● **Exercise goal**: Your task is to copy the lines of the data below from the line holding "gem install steering" through the line holding "디데이할인(2023. 12.1-2023. 12.25)", inclusive, exactly and with nothing added.

Saved entries:
⟨
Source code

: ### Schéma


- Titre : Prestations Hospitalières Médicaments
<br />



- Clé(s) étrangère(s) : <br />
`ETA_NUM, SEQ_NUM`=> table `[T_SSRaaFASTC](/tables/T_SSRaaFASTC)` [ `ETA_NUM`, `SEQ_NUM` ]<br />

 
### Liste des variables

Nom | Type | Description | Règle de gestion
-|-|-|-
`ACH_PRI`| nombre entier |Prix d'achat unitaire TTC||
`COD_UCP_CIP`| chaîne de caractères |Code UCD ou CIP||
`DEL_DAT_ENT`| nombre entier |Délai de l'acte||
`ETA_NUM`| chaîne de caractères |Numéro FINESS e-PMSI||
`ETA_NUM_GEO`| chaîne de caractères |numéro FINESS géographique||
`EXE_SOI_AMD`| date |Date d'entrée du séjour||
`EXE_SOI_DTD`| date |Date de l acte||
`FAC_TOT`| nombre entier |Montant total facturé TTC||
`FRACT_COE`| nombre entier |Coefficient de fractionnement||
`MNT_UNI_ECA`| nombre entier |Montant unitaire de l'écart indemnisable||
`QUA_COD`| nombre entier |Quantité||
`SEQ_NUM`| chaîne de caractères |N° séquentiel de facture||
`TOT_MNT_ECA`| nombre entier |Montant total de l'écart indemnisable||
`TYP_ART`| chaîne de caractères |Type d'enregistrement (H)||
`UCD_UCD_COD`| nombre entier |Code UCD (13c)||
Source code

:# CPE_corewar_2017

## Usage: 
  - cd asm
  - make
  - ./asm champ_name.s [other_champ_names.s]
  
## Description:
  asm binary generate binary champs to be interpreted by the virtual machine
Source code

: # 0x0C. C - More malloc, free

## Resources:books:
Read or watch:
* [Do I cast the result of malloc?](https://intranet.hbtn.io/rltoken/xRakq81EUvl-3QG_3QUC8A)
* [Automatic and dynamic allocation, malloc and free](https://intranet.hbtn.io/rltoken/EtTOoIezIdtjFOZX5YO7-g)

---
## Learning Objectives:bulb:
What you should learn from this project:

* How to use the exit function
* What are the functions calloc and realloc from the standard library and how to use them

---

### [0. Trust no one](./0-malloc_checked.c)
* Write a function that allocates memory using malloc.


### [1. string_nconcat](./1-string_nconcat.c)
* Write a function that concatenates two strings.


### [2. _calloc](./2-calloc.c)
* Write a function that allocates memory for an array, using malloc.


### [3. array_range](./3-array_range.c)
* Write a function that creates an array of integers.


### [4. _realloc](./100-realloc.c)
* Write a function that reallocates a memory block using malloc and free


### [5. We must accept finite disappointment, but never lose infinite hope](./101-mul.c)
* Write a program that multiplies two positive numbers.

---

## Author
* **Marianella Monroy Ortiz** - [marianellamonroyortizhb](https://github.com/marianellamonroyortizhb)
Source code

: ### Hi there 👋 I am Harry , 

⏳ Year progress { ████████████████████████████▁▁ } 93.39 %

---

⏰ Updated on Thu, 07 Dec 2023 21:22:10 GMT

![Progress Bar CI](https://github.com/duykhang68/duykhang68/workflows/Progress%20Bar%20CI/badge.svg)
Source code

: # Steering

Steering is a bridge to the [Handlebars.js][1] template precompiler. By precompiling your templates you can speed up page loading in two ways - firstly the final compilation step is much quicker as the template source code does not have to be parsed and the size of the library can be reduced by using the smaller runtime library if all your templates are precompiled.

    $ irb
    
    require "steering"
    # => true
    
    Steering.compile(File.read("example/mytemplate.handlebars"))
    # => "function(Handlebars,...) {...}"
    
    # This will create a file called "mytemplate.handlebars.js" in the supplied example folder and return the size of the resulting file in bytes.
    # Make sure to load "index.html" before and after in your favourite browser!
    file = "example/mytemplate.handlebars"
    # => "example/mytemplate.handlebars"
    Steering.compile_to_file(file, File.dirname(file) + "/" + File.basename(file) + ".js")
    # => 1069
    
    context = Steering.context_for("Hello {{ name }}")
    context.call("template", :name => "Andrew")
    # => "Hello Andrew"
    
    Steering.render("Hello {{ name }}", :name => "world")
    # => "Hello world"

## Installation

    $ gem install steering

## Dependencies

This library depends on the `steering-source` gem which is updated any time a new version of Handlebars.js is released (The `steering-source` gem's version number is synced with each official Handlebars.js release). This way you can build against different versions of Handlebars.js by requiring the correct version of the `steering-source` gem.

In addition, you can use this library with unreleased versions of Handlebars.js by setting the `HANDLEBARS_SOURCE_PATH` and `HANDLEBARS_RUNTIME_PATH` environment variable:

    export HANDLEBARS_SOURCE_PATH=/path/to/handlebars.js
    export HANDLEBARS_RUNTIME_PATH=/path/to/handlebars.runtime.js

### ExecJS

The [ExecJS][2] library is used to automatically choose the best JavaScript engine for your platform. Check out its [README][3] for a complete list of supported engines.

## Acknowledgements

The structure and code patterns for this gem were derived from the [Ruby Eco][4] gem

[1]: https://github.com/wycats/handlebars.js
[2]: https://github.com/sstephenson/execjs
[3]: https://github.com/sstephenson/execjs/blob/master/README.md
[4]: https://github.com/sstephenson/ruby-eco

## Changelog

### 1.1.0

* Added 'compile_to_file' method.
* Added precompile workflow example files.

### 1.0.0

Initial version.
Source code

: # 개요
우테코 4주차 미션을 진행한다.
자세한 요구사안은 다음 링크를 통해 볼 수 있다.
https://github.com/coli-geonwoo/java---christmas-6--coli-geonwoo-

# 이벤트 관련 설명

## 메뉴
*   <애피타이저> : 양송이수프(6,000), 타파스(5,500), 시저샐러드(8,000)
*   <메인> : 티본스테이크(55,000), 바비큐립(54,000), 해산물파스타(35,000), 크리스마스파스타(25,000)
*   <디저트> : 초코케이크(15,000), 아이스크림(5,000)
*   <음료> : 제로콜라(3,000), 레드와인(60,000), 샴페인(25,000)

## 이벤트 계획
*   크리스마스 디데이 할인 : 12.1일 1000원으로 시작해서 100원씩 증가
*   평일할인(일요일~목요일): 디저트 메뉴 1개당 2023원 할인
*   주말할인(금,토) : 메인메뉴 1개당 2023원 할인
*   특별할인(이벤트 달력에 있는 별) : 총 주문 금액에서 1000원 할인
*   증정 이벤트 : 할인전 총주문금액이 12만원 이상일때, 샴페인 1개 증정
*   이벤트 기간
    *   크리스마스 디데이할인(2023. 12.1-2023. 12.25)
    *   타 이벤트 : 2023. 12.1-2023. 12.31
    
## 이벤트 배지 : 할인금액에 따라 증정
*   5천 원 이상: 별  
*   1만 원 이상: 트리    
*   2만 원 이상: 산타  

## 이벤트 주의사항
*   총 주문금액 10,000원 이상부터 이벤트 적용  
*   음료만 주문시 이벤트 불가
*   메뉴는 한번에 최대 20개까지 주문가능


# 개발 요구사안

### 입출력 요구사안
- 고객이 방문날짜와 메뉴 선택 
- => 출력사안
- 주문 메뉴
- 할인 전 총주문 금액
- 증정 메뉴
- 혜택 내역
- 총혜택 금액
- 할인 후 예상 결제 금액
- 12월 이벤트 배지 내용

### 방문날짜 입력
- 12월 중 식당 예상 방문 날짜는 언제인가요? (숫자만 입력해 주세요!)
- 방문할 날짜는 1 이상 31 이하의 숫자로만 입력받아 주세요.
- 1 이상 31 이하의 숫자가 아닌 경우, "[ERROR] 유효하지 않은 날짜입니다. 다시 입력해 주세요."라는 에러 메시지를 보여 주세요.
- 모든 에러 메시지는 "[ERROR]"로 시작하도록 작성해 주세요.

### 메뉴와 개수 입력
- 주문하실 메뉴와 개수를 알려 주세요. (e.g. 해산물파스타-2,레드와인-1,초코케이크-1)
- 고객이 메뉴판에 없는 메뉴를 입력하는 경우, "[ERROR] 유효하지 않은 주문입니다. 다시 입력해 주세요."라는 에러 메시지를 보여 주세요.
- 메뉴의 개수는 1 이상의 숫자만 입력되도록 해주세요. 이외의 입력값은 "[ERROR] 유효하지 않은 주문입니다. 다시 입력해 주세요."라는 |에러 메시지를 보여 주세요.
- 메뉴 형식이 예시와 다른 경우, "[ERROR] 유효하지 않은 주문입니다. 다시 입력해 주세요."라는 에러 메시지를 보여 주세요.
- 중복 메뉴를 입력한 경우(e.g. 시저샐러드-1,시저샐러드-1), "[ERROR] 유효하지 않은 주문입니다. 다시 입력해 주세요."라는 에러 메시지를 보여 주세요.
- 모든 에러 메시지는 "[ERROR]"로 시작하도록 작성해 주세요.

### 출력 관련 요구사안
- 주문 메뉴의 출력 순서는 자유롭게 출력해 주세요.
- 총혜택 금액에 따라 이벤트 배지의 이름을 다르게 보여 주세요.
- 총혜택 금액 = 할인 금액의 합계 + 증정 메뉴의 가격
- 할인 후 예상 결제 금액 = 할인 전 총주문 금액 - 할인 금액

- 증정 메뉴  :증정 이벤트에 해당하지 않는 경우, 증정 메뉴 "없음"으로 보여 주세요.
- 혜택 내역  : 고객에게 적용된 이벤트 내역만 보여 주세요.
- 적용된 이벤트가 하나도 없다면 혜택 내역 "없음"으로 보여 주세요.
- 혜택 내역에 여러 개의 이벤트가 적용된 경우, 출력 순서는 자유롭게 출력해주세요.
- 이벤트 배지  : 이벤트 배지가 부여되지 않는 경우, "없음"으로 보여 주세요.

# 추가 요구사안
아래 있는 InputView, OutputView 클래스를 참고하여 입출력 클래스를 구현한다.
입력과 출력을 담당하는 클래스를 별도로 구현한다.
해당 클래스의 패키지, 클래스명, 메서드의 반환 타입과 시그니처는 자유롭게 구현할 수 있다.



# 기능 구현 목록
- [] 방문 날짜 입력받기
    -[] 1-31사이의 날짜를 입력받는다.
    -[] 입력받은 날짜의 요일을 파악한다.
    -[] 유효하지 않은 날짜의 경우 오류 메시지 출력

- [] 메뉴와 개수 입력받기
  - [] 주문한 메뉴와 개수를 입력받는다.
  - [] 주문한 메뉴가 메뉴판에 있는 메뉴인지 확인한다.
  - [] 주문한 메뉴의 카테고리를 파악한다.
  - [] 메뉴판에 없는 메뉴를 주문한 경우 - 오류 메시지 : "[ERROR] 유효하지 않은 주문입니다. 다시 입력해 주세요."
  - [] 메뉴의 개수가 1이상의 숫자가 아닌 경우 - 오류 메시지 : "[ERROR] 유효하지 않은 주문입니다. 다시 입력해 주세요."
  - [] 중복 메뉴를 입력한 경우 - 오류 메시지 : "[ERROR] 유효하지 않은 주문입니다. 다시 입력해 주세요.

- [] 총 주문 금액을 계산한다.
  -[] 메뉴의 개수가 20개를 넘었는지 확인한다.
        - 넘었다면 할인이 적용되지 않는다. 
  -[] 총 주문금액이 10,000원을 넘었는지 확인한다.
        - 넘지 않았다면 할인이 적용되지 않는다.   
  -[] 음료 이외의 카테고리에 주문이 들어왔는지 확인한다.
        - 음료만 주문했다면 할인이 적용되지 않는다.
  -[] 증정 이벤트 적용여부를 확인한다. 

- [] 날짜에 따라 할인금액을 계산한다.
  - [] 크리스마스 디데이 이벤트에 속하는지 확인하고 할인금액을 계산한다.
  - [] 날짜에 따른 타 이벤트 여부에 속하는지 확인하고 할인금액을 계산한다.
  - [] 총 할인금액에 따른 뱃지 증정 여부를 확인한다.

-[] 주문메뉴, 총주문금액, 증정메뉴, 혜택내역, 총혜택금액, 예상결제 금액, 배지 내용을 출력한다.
⟩
⟨
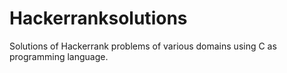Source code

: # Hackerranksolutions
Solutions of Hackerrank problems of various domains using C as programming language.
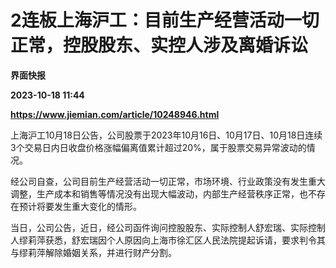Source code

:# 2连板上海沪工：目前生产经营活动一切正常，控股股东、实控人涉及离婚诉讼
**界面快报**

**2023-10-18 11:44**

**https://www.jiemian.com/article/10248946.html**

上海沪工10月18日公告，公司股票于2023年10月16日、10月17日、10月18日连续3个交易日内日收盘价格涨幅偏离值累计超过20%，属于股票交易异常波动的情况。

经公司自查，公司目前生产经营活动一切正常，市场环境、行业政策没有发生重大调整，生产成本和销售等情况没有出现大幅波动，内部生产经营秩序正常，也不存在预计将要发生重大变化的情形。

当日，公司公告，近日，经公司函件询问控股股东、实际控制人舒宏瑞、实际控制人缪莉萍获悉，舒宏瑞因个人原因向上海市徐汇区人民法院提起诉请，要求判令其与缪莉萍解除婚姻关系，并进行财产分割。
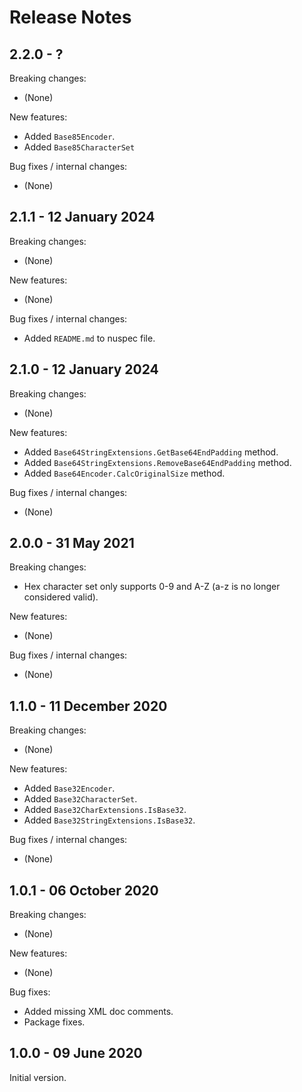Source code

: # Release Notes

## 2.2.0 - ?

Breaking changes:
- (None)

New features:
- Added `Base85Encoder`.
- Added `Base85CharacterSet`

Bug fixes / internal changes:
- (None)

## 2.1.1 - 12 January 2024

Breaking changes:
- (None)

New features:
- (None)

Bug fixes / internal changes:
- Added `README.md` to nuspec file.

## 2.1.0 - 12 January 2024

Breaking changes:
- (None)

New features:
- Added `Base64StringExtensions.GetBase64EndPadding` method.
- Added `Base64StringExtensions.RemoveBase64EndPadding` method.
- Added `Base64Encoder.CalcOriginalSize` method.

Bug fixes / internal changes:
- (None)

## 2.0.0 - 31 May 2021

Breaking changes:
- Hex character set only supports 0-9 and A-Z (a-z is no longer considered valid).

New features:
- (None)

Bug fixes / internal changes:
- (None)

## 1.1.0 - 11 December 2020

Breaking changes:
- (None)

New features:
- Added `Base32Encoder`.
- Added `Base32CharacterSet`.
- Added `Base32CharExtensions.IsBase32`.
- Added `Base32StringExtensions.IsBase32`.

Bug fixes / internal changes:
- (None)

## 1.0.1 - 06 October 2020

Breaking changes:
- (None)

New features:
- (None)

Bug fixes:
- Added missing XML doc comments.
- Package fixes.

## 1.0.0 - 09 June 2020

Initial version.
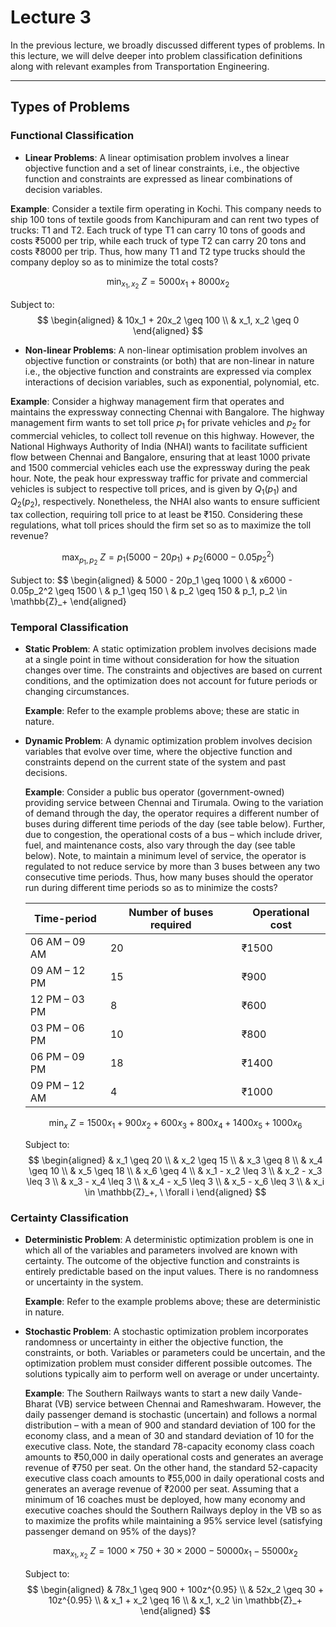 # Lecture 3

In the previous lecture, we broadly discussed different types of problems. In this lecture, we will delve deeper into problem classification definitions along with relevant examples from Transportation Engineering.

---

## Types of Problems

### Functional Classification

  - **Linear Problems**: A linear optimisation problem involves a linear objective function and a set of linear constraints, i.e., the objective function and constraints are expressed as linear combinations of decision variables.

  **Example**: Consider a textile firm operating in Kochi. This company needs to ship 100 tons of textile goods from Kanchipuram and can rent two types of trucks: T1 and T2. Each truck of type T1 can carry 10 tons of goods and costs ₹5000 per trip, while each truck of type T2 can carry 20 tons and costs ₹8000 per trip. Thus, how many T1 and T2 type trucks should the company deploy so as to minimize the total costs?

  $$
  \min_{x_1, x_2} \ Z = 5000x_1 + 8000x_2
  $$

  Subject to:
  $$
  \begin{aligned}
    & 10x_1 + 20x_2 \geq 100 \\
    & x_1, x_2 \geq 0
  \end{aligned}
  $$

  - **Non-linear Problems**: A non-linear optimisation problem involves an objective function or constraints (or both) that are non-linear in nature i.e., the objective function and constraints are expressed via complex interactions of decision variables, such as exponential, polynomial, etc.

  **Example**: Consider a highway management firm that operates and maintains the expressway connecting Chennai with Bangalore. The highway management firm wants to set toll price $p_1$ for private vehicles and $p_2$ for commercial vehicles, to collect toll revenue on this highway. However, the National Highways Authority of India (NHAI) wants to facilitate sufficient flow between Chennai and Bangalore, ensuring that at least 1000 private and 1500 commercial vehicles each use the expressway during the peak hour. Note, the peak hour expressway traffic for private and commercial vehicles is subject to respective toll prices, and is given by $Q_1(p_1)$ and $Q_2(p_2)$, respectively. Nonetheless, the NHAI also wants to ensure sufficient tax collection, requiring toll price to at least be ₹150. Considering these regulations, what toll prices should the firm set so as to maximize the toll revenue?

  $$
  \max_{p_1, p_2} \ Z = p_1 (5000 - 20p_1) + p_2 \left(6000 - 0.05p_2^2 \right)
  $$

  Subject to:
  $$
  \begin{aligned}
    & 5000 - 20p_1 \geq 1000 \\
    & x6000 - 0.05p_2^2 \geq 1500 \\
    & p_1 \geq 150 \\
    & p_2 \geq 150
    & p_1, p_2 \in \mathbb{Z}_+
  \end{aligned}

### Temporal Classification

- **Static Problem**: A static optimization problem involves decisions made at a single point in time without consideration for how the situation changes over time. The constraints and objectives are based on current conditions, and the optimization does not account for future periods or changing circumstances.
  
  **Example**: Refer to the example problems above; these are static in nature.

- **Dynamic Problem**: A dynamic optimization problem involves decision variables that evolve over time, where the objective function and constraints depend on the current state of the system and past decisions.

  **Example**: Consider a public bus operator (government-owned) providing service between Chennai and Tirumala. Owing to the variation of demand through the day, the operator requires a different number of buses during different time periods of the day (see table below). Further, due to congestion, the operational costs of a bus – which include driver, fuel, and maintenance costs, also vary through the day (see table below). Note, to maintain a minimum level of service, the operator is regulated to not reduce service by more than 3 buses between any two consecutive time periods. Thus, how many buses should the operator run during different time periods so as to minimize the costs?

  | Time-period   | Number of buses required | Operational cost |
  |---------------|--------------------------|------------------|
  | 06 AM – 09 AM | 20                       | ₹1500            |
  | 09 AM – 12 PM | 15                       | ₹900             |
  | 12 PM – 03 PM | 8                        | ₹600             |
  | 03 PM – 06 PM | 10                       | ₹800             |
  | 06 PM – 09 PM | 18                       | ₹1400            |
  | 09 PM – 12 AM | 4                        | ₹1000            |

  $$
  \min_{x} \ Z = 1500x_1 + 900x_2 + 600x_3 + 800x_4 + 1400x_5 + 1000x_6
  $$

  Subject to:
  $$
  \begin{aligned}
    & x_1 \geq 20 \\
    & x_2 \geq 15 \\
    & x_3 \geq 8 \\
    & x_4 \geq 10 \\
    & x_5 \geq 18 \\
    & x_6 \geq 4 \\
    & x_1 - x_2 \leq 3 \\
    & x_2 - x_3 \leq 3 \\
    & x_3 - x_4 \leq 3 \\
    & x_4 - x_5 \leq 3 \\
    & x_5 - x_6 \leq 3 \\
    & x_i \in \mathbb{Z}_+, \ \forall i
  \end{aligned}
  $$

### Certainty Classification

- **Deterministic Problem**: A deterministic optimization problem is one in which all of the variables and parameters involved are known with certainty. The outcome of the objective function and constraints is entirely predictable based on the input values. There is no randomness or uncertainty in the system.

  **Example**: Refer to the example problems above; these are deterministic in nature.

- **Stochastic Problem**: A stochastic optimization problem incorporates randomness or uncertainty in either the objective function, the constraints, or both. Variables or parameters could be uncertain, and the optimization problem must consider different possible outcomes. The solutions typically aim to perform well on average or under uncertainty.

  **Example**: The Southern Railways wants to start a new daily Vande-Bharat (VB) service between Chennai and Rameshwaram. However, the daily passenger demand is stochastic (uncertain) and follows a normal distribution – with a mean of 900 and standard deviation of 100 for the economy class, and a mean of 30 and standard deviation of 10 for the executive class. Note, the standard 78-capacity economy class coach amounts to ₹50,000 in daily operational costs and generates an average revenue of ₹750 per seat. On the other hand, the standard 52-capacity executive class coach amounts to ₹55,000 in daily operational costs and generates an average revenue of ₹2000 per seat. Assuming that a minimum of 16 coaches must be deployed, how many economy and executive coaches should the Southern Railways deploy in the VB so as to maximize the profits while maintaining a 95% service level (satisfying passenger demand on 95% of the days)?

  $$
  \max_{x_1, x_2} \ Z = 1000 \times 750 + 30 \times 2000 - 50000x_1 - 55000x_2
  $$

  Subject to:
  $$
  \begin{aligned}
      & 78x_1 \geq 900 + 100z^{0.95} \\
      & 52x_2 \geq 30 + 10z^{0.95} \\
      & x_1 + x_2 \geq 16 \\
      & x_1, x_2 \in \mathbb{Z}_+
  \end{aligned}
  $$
⟩
● **Response to this exercise**:
    $ gem install steering

## Dependencies

This library depends on the `steering-source` gem which is updated any time a new version of Handlebars.js is released (The `steering-source` gem's version number is synced with each official Handlebars.js release). This way you can build against different versions of Handlebars.js by requiring the correct version of the `steering-source` gem.

In addition, you can use this library with unreleased versions of Handlebars.js by setting the `HANDLEBARS_SOURCE_PATH` and `HANDLEBARS_RUNTIME_PATH` environment variable:

    export HANDLEBARS_SOURCE_PATH=/path/to/handlebars.js
    export HANDLEBARS_RUNTIME_PATH=/path/to/handlebars.runtime.js

### ExecJS

The [ExecJS][2] library is used to automatically choose the best JavaScript engine for your platform. Check out its [README][3] for a complete list of supported engines.

## Acknowledgements

The structure and code patterns for this gem were derived from the [Ruby Eco][4] gem

[1]: https://github.com/wycats/handlebars.js
[2]: https://github.com/sstephenson/execjs
[3]: https://github.com/sstephenson/execjs/blob/master/README.md
[4]: https://github.com/sstephenson/ruby-eco

## Changelog

### 1.1.0

* Added 'compile_to_file' method.
* Added precompile workflow example files.

### 1.0.0

Initial version.
Source code

: # 개요
우테코 4주차 미션을 진행한다.
자세한 요구사안은 다음 링크를 통해 볼 수 있다.
https://github.com/coli-geonwoo/java---christmas-6--coli-geonwoo-

# 이벤트 관련 설명

## 메뉴
*   <애피타이저> : 양송이수프(6,000), 타파스(5,500), 시저샐러드(8,000)
*   <메인> : 티본스테이크(55,000), 바비큐립(54,000), 해산물파스타(35,000), 크리스마스파스타(25,000)
*   <디저트> : 초코케이크(15,000), 아이스크림(5,000)
*   <음료> : 제로콜라(3,000), 레드와인(60,000), 샴페인(25,000)

## 이벤트 계획
*   크리스마스 디데이 할인 : 12.1일 1000원으로 시작해서 100원씩 증가
*   평일할인(일요일~목요일): 디저트 메뉴 1개당 2023원 할인
*   주말할인(금,토) : 메인메뉴 1개당 2023원 할인
*   특별할인(이벤트 달력에 있는 별) : 총 주문 금액에서 1000원 할인
*   증정 이벤트 : 할인전 총주문금액이 12만원 이상일때, 샴페인 1개 증정
*   이벤트 기간
    *   크리스마스 디데이할인(2023. 12.1-2023. 12.25)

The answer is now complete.